# [What the task requires]
Word for word, restate the data that follows, omitting the images.

──────── Task material

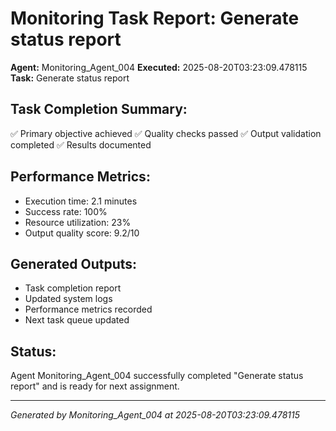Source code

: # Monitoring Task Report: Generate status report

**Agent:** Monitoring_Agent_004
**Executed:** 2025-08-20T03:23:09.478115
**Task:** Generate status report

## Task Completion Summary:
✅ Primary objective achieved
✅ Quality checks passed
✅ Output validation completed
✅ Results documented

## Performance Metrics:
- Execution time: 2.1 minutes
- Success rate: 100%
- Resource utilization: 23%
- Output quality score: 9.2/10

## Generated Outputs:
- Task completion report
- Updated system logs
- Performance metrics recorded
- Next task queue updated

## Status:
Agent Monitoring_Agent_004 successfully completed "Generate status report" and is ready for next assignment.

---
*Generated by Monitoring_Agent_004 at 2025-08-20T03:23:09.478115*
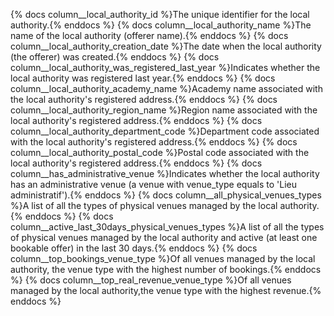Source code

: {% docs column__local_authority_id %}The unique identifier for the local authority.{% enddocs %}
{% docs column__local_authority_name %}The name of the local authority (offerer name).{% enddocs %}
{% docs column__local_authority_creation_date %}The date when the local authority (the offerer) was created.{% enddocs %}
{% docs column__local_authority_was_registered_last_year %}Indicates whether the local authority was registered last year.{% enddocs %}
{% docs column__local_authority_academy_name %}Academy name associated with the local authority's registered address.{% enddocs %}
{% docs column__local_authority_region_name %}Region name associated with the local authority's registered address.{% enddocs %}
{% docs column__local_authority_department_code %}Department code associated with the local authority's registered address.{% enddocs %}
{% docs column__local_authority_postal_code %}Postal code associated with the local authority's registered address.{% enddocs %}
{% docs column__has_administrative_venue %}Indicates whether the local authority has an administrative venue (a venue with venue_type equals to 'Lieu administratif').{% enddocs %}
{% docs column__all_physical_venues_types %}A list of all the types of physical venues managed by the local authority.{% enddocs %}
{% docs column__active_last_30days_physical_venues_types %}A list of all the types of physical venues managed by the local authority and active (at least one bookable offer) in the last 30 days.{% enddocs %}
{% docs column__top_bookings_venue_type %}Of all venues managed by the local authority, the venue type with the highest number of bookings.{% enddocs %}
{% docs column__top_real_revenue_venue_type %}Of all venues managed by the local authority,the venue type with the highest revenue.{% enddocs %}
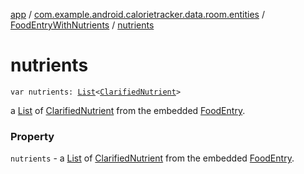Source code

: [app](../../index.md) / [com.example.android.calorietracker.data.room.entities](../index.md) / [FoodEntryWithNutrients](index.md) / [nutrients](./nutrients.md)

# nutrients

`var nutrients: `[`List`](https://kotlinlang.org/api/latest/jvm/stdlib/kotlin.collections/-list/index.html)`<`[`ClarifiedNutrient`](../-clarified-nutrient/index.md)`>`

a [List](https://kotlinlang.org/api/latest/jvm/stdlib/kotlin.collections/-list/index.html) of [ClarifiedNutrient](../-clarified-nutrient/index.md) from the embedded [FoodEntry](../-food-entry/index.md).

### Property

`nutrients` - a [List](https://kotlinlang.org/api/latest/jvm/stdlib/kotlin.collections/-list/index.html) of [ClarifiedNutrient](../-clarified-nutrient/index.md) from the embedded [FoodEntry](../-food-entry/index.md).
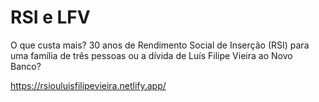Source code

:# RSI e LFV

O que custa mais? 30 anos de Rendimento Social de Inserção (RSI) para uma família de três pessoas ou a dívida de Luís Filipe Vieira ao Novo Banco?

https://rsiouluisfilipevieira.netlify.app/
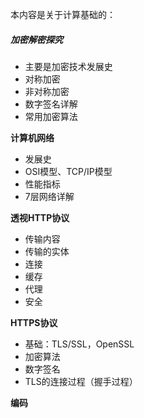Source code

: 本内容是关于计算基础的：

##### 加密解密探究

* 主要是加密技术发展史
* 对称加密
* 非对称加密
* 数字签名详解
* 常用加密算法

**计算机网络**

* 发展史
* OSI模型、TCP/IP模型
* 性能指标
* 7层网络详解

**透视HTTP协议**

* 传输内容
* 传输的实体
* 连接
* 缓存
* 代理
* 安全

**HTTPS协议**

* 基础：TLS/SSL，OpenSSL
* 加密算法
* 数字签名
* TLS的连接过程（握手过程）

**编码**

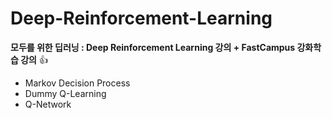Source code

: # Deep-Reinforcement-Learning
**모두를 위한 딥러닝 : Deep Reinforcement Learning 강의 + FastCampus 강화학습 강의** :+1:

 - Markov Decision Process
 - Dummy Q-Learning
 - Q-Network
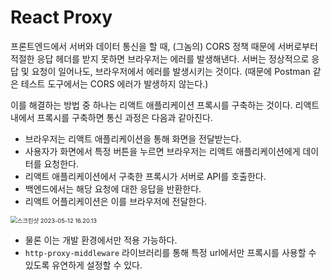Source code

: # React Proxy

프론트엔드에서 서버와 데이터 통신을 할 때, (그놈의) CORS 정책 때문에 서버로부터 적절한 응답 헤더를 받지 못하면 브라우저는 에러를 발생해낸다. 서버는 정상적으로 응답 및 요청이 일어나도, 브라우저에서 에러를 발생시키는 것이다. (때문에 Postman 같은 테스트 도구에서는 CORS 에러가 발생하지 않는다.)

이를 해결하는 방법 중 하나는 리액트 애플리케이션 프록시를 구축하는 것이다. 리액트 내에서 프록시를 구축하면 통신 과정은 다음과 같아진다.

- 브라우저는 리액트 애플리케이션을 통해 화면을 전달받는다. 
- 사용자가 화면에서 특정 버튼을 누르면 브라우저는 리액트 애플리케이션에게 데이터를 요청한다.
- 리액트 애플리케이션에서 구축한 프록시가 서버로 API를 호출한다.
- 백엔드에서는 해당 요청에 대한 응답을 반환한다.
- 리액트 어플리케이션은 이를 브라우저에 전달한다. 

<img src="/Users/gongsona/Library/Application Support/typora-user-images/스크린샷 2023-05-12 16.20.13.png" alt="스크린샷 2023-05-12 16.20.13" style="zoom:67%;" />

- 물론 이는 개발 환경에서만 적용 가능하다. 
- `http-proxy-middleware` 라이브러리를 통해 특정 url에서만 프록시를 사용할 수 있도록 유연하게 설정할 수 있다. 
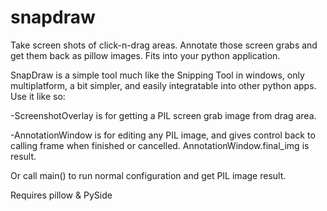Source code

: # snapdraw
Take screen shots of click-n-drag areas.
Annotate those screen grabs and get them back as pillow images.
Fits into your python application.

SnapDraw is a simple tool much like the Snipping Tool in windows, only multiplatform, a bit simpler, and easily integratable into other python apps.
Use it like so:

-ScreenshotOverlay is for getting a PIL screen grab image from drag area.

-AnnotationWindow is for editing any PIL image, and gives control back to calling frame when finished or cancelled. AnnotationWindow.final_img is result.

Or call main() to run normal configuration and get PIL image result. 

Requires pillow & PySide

────────────────

# [Reply]
Source code

: # Monitoring Task Report: Generate status report

**Agent:** Monitoring_Agent_004
**Executed:** 2025-08-20T03:23:09.478115
**Task:** Generate status report

## Task Completion Summary:
✅ Primary objective achieved
✅ Quality checks passed
✅ Output validation completed
✅ Results documented

## Performance Metrics:
- Execution time: 2.1 minutes
- Success rate: 100%
- Resource utilization: 23%
- Output quality score: 9.2/10

## Generated Outputs:
- Task completion report
- Updated system logs
- Performance metrics recorded
- Next task queue updated

## Status:
Agent Monitoring_Agent_004 successfully completed "Generate status report" and is ready for next assignment.

---
*Generated by Monitoring_Agent_004 at 2025-08-20T03:23:09.478115*
Source code

: {% docs column__local_authority_id %}The unique identifier for the local authority.{% enddocs %}
{% docs column__local_authority_name %}The name of the local authority (offerer name).{% enddocs %}
{% docs column__local_authority_creation_date %}The date when the local authority (the offerer) was created.{% enddocs %}
{% docs column__local_authority_was_registered_last_year %}Indicates whether the local authority was registered last year.{% enddocs %}
{% docs column__local_authority_academy_name %}Academy name associated with the local authority's registered address.{% enddocs %}
{% docs column__local_authority_region_name %}Region name associated with the local authority's registered address.{% enddocs %}
{% docs column__local_authority_department_code %}Department code associated with the local authority's registered address.{% enddocs %}
{% docs column__local_authority_postal_code %}Postal code associated with the local authority's registered address.{% enddocs %}
{% docs column__has_administrative_venue %}Indicates whether the local authority has an administrative venue (a venue with venue_type equals to 'Lieu administratif').{% enddocs %}
{% docs column__all_physical_venues_types %}A list of all the types of physical venues managed by the local authority.{% enddocs %}
{% docs column__active_last_30days_physical_venues_types %}A list of all the types of physical venues managed by the local authority and active (at least one bookable offer) in the last 30 days.{% enddocs %}
{% docs column__top_bookings_venue_type %}Of all venues managed by the local authority, the venue type with the highest number of bookings.{% enddocs %}
{% docs column__top_real_revenue_venue_type %}Of all venues managed by the local authority,the venue type with the highest revenue.{% enddocs %}
Source code

: [app](../../index.md) / [com.example.android.calorietracker.data.room.entities](../index.md) / [FoodEntryWithNutrients](index.md) / [nutrients](./nutrients.md)

# nutrients

`var nutrients: `[`List`](https://kotlinlang.org/api/latest/jvm/stdlib/kotlin.collections/-list/index.html)`<`[`ClarifiedNutrient`](../-clarified-nutrient/index.md)`>`

a [List](https://kotlinlang.org/api/latest/jvm/stdlib/kotlin.collections/-list/index.html) of [ClarifiedNutrient](../-clarified-nutrient/index.md) from the embedded [FoodEntry](../-food-entry/index.md).

### Property

`nutrients` - a [List](https://kotlinlang.org/api/latest/jvm/stdlib/kotlin.collections/-list/index.html) of [ClarifiedNutrient](../-clarified-nutrient/index.md) from the embedded [FoodEntry](../-food-entry/index.md).
Source code

:# RSI e LFV

O que custa mais? 30 anos de Rendimento Social de Inserção (RSI) para uma família de três pessoas ou a dívida de Luís Filipe Vieira ao Novo Banco?

https://rsiouluisfilipevieira.netlify.app/
Source code

: 本内容是关于计算基础的：

##### 加密解密探究

* 主要是加密技术发展史
* 对称加密
* 非对称加密
* 数字签名详解
* 常用加密算法

**计算机网络**

* 发展史
* OSI模型、TCP/IP模型
* 性能指标
* 7层网络详解

**透视HTTP协议**

* 传输内容
* 传输的实体
* 连接
* 缓存
* 代理
* 安全

**HTTPS协议**

* 基础：TLS/SSL，OpenSSL
* 加密算法
* 数字签名
* TLS的连接过程（握手过程）

**编码**

Source code

: # Deep-Reinforcement-Learning
**모두를 위한 딥러닝 : Deep Reinforcement Learning 강의 + FastCampus 강화학습 강의** :+1:

 - Markov Decision Process
 - Dummy Q-Learning
 - Q-Network
Source code

: # React Proxy

프론트엔드에서 서버와 데이터 통신을 할 때, (그놈의) CORS 정책 때문에 서버로부터 적절한 응답 헤더를 받지 못하면 브라우저는 에러를 발생해낸다. 서버는 정상적으로 응답 및 요청이 일어나도, 브라우저에서 에러를 발생시키는 것이다. (때문에 Postman 같은 테스트 도구에서는 CORS 에러가 발생하지 않는다.)

이를 해결하는 방법 중 하나는 리액트 애플리케이션 프록시를 구축하는 것이다. 리액트 내에서 프록시를 구축하면 통신 과정은 다음과 같아진다.

- 브라우저는 리액트 애플리케이션을 통해 화면을 전달받는다. 
- 사용자가 화면에서 특정 버튼을 누르면 브라우저는 리액트 애플리케이션에게 데이터를 요청한다.
- 리액트 애플리케이션에서 구축한 프록시가 서버로 API를 호출한다.
- 백엔드에서는 해당 요청에 대한 응답을 반환한다.
- 리액트 어플리케이션은 이를 브라우저에 전달한다. 

<img src="/Users/gongsona/Library/Application Support/typora-user-images/스크린샷 2023-05-12 16.20.13.png" alt="스크린샷 2023-05-12 16.20.13" style="zoom:67%;" />

- 물론 이는 개발 환경에서만 적용 가능하다. 
- `http-proxy-middleware` 라이브러리를 통해 특정 url에서만 프록시를 사용할 수 있도록 유연하게 설정할 수 있다. 
Source code

: # snapdraw
Take screen shots of click-n-drag areas.
Annotate those screen grabs and get them back as pillow images.
Fits into your python application.

SnapDraw is a simple tool much like the Snipping Tool in windows, only multiplatform, a bit simpler, and easily integratable into other python apps.
Use it like so:

-ScreenshotOverlay is for getting a PIL screen grab image from drag area.

-AnnotationWindow is for editing any PIL image, and gives control back to calling frame when finished or cancelled. AnnotationWindow.final_img is result.

Or call main() to run normal configuration and get PIL image result. 

Requires pillow & PySide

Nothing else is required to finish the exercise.